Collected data
%%
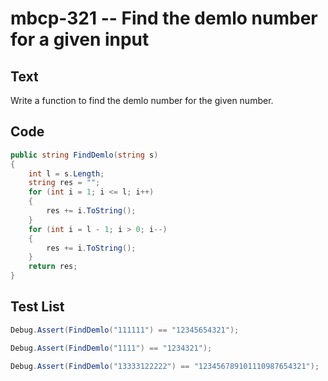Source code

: # mbcp-321 -- Find the demlo number for a given input

## Text

Write a function to find the demlo number for the given number.

## Code

```csharp
public string FindDemlo(string s) 
{
    int l = s.Length;
    string res = "";
    for (int i = 1; i <= l; i++) 
    {
        res += i.ToString();
    }
    for (int i = l - 1; i > 0; i--) 
    {
        res += i.ToString();
    }
    return res;
}
```

## Test List

```csharp
Debug.Assert(FindDemlo("111111") == "12345654321");
```

```csharp
Debug.Assert(FindDemlo("1111") == "1234321");
```

```csharp
Debug.Assert(FindDemlo("13333122222") == "123456789101110987654321");
```
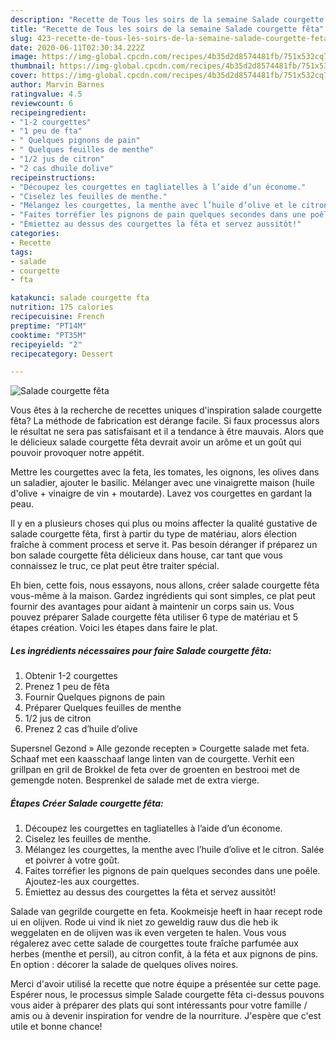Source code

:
 ```yaml
---
description: "Recette de Tous les soirs de la semaine Salade courgette fêta"
title: "Recette de Tous les soirs de la semaine Salade courgette fêta"
slug: 423-recette-de-tous-les-soirs-de-la-semaine-salade-courgette-feta
date: 2020-06-11T02:30:34.222Z
image: https://img-global.cpcdn.com/recipes/4b35d2d8574481fb/751x532cq70/salade-courgette-feta-photo-principale-de-la-recette.jpg
thumbnail: https://img-global.cpcdn.com/recipes/4b35d2d8574481fb/751x532cq70/salade-courgette-feta-photo-principale-de-la-recette.jpg
cover: https://img-global.cpcdn.com/recipes/4b35d2d8574481fb/751x532cq70/salade-courgette-feta-photo-principale-de-la-recette.jpg
author: Marvin Barnes
ratingvalue: 4.5
reviewcount: 6
recipeingredient:
- "1-2 courgettes"
- "1 peu de fta"
- " Quelques pignons de pain"
- " Quelques feuilles de menthe"
- "1/2 jus de citron"
- "2 cas dhuile dolive"
recipeinstructions:
- "Découpez les courgettes en tagliatelles à l’aide d’un économe."
- "Ciselez les feuilles de menthe."
- "Mélangez les courgettes, la menthe avec l’huile d’olive et le citron. Salée et poivrer à votre goût."
- "Faites torréfier les pignons de pain quelques secondes dans une poêle. Ajoutez-les aux courgettes."
- "Émiettez au dessus des courgettes la fêta et servez aussitôt!"
categories:
- Recette
tags:
- salade
- courgette
- fta

katakunci: salade courgette fta 
nutrition: 175 calories
recipecuisine: French
preptime: "PT14M"
cooktime: "PT35M"
recipeyield: "2"
recipecategory: Dessert

---
```



![Salade courgette fêta](https://img-global.cpcdn.com/recipes/4b35d2d8574481fb/751x532cq70/salade-courgette-feta-photo-principale-de-la-recette.jpg)

Vous êtes à la recherche de recettes uniques d'inspiration salade courgette fêta? La méthode de fabrication est dérange facile. Si faux processus alors le résultat ne sera pas satisfaisant et il a tendance à être mauvais. Alors que le délicieux salade courgette fêta devrait avoir un arôme et un goût qui pouvoir provoquer notre appétit.

Mettre les courgettes avec la feta, les tomates, les oignons, les olives dans un saladier, ajouter le basilic. Mélanger avec une vinaigrette maison (huile d&#39;olive + vinaigre de vin + moutarde). Lavez vos courgettes en gardant la peau.

Il y en a plusieurs choses qui plus ou moins affecter la qualité gustative de salade courgette fêta, first à partir du type de matériau, alors élection fraîche à comment process et serve it. Pas besoin déranger if préparez un bon salade courgette fêta délicieux dans house, car tant que vous connaissez le truc, ce plat peut être traiter spécial.


Eh bien, cette fois, nous essayons, nous allons, créer salade courgette fêta vous-même à la maison. Gardez ingrédients qui sont simples, ce plat peut fournir des avantages pour aidant à maintenir un corps sain us. Vous pouvez préparer Salade courgette fêta utiliser 6 type de matériau et 5 étapes création. Voici les étapes dans faire le plat.

<!--inarticleads1-->

##### Les ingrédients nécessaires pour faire Salade courgette fêta:

1. Obtenir 1-2 courgettes
1. Prenez 1 peu de fêta
1. Fournir  Quelques pignons de pain
1. Préparer  Quelques feuilles de menthe
1.  1/2 jus de citron
1. Prenez 2 cas d’huile d’olive


Supersnel Gezond » Alle gezonde recepten » Courgette salade met feta. Schaaf met een kaasschaaf lange linten van de courgette. Verhit een grillpan en gril de Brokkel de feta over de groenten en bestrooi met de gemengde noten. Besprenkel de salade met de extra vierge. 

<!--inarticleads2-->

##### Étapes Créer Salade courgette fêta:

1. Découpez les courgettes en tagliatelles à l’aide d’un économe.
1. Ciselez les feuilles de menthe.
1. Mélangez les courgettes, la menthe avec l’huile d’olive et le citron. Salée et poivrer à votre goût.
1. Faites torréfier les pignons de pain quelques secondes dans une poêle. Ajoutez-les aux courgettes.
1. Émiettez au dessus des courgettes la fêta et servez aussitôt!


Salade van gegrilde courgette en feta. Kookmeisje heeft in haar recept rode ui en olijven. Rode ui vind ik niet zo geweldig rauw dus die heb ik weggelaten en de olijven was ik even vergeten te halen. Vous vous régalerez avec cette salade de courgettes toute fraîche parfumée aux herbes (menthe et persil), au citron confit, à la féta et aux pignons de pins. En option : décorer la salade de quelques olives noires. 


Merci d'avoir utilisé la recette que notre équipe a présentée sur cette page. Espérer nous, le processus simple Salade courgette fêta ci-dessus pouvons vous aider à préparer des plats qui sont intéressants pour votre famille / amis ou à devenir inspiration for vendre de la nourriture. J'espère que c'est utile et bonne chance!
%%
## Problem to work on
The answer must be every line from the records above that contains the word "Faites", copied in full.

## Result of this exercise
- "Faites torréfier les pignons de pain quelques secondes dans une poêle. Ajoutez-les aux courgettes."
1. Faites torréfier les pignons de pain quelques secondes dans une poêle. Ajoutez-les aux courgettes.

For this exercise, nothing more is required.